Trovi: the Google Drive for Chameleon Experiments
- Nov. 16, 2020 by
- Jason Anderson
One important aspect of reproducibility is discoverability--what good is a packaged, reproducible experiment if nobody can find it and use it? One thinks of trees falling in forests. Consider the problem of the professor who wants to design a class for the next year, where students submit lab assignments: how do they provide these course materials such that students can work through them, ideally without fighting with library dependencies and OS problems that ultimately distract from the lab's goal? Or, consider the problem of a researcher preparing a paper for submission: how can they show the latest run of results to their advisor or colleagues? How can they encapsulate their work into a digital artifact that meets the conference's criteria? Finally, consider that you're getting started with a testbed: how do you find some useful examples of what others have done, which possibly highlight possibilities you didn't previously consider?
This is why on Chameleon we are providing new capabilities for finding, saving and sharing experiments on Chameleon, which we collectively dub Trovi (from the Esperanto trovi, meaning to find!) With Trovi you can package your experiments as a Jupyter notebook, save iterations of your experiment privately, but also share your work with others and even ultimately publish your experiment as a citable research artifact.
Here's a look at how this tool and others can help you in your day-to-day work.
Problem: How can I find an already-packaged experiment that I could ask my students to reproduce and extend?

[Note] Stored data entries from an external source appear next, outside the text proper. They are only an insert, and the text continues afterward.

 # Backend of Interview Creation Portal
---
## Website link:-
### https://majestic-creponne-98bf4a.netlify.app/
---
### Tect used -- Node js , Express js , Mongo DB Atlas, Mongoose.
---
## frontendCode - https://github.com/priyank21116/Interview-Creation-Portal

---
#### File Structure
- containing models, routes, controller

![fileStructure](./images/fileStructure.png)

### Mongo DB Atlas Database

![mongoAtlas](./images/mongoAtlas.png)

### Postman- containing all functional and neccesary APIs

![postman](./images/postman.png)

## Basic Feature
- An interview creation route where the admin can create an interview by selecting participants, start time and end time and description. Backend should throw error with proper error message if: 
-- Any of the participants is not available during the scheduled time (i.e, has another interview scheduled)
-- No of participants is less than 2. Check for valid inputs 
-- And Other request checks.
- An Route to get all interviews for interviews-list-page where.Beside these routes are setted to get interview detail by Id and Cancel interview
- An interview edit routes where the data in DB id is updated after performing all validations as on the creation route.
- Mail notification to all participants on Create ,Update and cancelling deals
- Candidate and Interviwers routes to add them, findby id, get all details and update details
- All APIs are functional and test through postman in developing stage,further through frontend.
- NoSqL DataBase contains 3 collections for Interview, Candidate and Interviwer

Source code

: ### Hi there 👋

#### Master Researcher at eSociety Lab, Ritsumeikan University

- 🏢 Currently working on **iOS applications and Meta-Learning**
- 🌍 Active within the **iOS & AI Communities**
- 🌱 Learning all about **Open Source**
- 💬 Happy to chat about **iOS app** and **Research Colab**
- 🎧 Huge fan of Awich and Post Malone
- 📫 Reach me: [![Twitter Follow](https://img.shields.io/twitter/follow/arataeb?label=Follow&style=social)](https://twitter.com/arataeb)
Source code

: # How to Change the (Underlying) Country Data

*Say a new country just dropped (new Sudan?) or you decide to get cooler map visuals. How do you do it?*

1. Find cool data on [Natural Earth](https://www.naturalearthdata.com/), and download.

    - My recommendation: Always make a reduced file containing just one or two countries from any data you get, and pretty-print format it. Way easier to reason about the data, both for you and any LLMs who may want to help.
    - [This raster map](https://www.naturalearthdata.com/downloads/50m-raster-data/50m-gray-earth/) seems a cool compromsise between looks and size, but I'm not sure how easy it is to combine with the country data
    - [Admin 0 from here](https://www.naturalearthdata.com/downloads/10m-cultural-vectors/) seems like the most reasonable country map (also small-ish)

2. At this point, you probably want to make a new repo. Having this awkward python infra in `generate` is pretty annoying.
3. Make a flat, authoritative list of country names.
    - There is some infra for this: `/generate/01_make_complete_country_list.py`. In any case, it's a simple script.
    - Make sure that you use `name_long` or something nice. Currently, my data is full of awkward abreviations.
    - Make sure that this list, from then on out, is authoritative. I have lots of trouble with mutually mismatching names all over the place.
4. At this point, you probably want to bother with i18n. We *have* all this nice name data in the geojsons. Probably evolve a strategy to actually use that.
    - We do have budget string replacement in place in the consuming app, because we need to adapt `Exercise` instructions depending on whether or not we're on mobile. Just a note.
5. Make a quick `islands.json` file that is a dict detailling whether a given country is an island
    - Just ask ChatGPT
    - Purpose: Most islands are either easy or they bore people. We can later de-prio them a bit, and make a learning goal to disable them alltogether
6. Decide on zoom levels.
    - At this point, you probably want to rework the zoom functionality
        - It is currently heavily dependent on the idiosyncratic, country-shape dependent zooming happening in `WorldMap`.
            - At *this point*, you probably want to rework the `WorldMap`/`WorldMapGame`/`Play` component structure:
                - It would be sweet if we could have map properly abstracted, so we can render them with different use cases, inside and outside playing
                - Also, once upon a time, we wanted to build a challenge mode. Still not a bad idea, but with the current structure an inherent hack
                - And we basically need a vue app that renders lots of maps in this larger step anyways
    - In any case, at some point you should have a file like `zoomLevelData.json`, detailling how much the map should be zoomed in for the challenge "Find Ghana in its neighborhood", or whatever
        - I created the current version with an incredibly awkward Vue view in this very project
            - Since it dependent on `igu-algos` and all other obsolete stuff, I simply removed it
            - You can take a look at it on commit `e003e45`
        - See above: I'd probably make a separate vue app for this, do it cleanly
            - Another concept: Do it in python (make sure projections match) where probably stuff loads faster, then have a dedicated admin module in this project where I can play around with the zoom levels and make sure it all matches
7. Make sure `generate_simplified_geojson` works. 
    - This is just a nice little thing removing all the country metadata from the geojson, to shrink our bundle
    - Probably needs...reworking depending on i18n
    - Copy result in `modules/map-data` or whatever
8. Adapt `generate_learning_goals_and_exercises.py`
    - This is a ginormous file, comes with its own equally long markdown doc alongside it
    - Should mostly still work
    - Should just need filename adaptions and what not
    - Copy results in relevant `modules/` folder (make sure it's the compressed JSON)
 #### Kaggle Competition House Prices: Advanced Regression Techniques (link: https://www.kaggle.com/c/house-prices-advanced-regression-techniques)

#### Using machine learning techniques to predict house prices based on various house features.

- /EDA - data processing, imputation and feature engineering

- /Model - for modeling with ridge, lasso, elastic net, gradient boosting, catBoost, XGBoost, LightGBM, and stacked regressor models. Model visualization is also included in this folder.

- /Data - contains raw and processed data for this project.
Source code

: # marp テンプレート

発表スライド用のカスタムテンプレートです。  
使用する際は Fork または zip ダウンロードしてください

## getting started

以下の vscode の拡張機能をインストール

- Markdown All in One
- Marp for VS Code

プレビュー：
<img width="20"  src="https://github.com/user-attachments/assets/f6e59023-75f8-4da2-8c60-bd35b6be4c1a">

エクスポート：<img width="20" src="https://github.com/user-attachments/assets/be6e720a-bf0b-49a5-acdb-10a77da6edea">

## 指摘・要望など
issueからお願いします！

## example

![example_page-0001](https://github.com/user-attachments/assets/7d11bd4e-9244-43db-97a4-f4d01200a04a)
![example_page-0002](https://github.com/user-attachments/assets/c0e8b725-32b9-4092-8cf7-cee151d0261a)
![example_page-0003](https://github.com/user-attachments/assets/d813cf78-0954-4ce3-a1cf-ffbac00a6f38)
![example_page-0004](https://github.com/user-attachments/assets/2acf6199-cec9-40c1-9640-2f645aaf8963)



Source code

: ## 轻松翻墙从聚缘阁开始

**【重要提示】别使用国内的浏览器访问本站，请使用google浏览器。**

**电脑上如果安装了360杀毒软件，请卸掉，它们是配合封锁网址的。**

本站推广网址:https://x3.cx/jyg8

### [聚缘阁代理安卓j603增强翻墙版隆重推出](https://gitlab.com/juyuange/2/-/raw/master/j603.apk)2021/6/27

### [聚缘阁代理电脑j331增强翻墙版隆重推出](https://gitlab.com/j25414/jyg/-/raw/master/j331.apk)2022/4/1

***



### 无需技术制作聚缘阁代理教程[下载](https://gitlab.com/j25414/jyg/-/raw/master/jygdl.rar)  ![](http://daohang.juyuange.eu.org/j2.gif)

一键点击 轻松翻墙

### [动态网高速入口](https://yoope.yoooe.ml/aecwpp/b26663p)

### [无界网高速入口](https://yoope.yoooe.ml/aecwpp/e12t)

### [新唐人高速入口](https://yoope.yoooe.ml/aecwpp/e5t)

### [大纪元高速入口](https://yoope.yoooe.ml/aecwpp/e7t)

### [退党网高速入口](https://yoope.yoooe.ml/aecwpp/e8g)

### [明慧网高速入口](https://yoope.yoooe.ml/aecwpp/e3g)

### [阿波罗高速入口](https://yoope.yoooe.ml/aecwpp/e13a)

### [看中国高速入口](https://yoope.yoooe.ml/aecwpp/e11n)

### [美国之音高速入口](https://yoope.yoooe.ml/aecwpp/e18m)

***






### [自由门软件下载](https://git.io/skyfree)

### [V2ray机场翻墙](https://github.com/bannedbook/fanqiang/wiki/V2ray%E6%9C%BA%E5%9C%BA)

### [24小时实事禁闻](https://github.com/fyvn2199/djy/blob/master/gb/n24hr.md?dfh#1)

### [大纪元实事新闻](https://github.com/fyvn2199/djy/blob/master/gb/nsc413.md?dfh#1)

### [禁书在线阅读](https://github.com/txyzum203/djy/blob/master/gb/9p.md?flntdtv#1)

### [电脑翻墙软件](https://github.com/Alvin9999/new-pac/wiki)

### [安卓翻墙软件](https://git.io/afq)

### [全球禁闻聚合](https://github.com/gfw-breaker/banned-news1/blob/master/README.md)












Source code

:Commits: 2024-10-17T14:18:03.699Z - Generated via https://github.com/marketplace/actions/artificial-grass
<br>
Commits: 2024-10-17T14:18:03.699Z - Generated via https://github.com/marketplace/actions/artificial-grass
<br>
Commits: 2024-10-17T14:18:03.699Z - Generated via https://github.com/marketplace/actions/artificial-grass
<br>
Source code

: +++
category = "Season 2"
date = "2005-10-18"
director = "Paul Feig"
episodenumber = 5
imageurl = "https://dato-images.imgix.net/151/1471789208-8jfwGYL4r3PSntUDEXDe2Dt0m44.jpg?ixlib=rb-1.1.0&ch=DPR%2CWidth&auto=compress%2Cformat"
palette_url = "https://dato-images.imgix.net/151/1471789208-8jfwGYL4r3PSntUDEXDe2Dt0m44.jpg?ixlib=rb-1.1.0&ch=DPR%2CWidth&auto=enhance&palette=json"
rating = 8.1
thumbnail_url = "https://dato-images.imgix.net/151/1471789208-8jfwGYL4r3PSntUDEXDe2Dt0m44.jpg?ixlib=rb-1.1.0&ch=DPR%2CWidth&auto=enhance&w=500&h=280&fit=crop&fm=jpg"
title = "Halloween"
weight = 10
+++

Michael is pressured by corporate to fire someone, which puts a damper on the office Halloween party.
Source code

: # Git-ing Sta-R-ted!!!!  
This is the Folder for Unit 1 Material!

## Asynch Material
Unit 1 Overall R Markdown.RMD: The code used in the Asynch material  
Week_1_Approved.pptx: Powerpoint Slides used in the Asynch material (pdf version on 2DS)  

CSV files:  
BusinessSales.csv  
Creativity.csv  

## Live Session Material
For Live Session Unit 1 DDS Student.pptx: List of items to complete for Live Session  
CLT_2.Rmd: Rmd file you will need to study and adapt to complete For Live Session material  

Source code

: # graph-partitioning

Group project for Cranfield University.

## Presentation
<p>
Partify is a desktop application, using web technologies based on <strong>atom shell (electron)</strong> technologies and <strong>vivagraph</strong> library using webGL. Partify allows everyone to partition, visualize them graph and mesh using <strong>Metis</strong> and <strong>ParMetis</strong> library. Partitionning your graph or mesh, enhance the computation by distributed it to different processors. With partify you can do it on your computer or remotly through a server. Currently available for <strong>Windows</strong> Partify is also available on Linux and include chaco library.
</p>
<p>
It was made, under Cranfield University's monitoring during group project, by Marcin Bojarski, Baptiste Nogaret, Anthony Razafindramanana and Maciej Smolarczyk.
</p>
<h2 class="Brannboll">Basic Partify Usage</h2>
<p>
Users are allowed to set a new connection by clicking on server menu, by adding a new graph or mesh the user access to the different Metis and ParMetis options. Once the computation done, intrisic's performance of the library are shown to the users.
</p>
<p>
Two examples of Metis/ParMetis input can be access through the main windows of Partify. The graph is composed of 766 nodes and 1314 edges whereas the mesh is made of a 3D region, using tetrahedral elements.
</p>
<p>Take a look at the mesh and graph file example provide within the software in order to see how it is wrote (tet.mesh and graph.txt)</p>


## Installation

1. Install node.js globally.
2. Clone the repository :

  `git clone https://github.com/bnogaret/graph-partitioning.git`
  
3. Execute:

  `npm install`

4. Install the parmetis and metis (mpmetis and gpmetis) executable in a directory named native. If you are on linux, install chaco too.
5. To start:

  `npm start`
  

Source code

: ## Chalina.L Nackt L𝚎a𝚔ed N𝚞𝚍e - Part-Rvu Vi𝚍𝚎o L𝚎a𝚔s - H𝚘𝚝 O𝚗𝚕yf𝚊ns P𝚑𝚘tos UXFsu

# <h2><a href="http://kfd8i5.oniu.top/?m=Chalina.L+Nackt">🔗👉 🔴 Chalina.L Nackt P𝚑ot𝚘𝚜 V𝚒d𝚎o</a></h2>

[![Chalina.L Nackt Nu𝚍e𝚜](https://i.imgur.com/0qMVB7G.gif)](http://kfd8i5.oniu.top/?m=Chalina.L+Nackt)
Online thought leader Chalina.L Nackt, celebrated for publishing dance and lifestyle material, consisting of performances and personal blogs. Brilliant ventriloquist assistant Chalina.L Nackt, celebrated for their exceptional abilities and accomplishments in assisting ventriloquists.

Trovi already has several experiments publicly available for all Chameleon users. They include examples of actual experiments, "quick start" tutorials, and examples illustrating some of the testbed's more advanced capabilities (see the end of this post for a full list!) You can search for experiments with keywords and also filter for experiments that are private to you, shared with a particular project, or are publicly available. For example, as a teacher, you could share all of your class assignments under a particular project--any students who you add to your project will automatically be able to see and launch the assignments (as Jupyter notebooks and supporting documentation/files) on Chameleon.
Problem: Setting up my environment again for a new lease takes significant time and steps.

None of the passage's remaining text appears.